↓↓↓

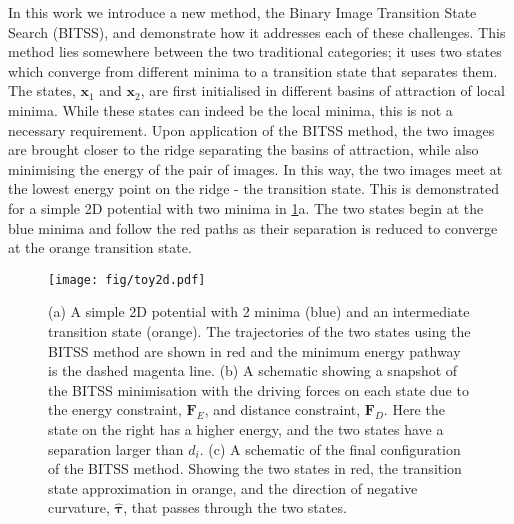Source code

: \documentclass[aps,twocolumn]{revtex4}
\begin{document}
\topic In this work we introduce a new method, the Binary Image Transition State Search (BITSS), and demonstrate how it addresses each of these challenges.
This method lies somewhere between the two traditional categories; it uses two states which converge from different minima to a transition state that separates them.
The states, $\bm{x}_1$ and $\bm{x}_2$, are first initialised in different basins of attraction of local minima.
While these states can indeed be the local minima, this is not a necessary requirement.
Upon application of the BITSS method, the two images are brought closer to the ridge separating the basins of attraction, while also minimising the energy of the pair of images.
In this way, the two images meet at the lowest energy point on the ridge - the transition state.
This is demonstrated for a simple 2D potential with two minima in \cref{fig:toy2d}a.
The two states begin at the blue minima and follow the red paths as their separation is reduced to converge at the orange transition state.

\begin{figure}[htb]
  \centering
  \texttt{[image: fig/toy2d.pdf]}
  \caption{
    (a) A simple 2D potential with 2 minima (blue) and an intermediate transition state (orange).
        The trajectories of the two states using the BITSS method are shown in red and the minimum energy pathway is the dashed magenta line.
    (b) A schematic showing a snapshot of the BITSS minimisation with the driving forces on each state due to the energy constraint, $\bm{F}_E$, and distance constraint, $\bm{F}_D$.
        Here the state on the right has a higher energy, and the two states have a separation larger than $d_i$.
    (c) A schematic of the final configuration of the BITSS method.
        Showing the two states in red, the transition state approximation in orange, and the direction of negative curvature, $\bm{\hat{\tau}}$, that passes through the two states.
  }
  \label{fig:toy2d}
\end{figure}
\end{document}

↑↑↑
↓↓↓

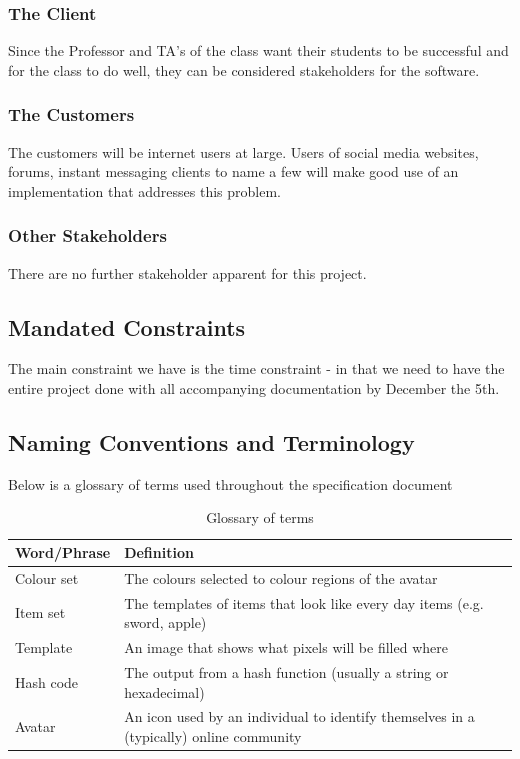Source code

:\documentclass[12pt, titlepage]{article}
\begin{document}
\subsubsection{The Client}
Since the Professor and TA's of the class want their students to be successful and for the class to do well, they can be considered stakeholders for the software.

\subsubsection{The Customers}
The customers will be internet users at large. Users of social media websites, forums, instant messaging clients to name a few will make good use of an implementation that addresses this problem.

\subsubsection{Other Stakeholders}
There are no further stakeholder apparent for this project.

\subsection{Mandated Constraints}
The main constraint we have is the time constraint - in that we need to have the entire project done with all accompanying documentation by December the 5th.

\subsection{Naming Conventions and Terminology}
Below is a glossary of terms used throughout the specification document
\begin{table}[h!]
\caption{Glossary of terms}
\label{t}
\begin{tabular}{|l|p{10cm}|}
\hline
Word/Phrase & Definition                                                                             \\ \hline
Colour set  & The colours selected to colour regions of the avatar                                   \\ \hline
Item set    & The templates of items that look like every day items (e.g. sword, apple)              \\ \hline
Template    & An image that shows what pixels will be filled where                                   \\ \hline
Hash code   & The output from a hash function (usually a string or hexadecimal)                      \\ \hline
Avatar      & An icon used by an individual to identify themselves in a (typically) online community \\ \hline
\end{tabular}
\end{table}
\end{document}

↑↑↑

◆ WHAT TO PRODUCE: All lines above from the one containing "Word/Phrase & Definition" to the one containing "The templates of" must be repeated exactly, both lines included, and no others.

◆ RESPONSE AREA:
Word/Phrase & Definition                                                                             \\ \hline
Colour set  & The colours selected to colour regions of the avatar                                   \\ \hline
Item set    & The templates of items that look like every day items (e.g. sword, apple)              \\ \hline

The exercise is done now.